She never again felt the same security she once had with her family.

She just wanted to resume her life from where she had left it six years before.

She wanted it all back.

Her mother, her childhood, her dreams, her hopes.

It was along time before she could laugh once again, before she could smile.

Ewa never stepped foot in Poland ever again.

Every time she heard that word, the deafening sound of a train screeching to a halt, her mother's screams, and the coughing and wheezing of young childrenwho probably knew tomorrow would not come for them, echoed in her head like thunder. It brought tears to her eyes and crushed in heart into a bleeding clench.

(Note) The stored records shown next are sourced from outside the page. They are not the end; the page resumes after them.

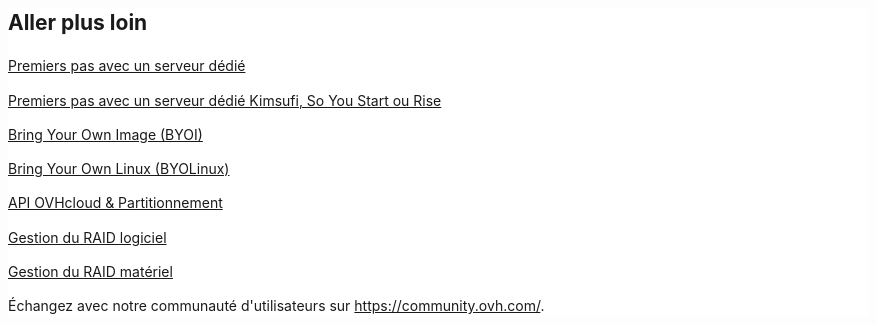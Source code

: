 ## Aller plus loin

[Premiers pas avec un serveur dédié](/pages/bare_metal_cloud/dedicated_servers/getting-started-with-dedicated-server)

[Premiers pas avec un serveur dédié Kimsufi, So You Start ou Rise](/pages/bare_metal_cloud/dedicated_servers/getting-started-with-dedicated-server-eco)

[Bring Your Own Image (BYOI)](/pages/bare_metal_cloud/dedicated_servers/bring-your-own-image)

[Bring Your Own Linux (BYOLinux)](/pages/bare_metal_cloud/dedicated_servers/bring-your-own-linux)

[API OVHcloud & Partitionnement](/pages/bare_metal_cloud/dedicated_servers/partitioning_ovh)

[Gestion du RAID logiciel](/pages/bare_metal_cloud/dedicated_servers/raid_soft)

[Gestion du RAID matériel](/pages/bare_metal_cloud/dedicated_servers/raid_hard)

Échangez avec notre communauté d'utilisateurs sur <https://community.ovh.com/>.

War makes peace useless and turns human beings into vicious monsters.

There is nothing human about war.

There is no forgiveness in war, and the only hope of a end is in the bleak oblivion.

There is a grave in the north wing of a cemetery in central Indiana. It is a simple stone, cracked by vandals and hidden shamefully under an oak tree.

She still visits it every year.

Over so many years, she has never seen a single flower, candle, or token by it that didn't come from her.

There is no glory for the heroes who happened to live in the wrong place at the wrong time in history.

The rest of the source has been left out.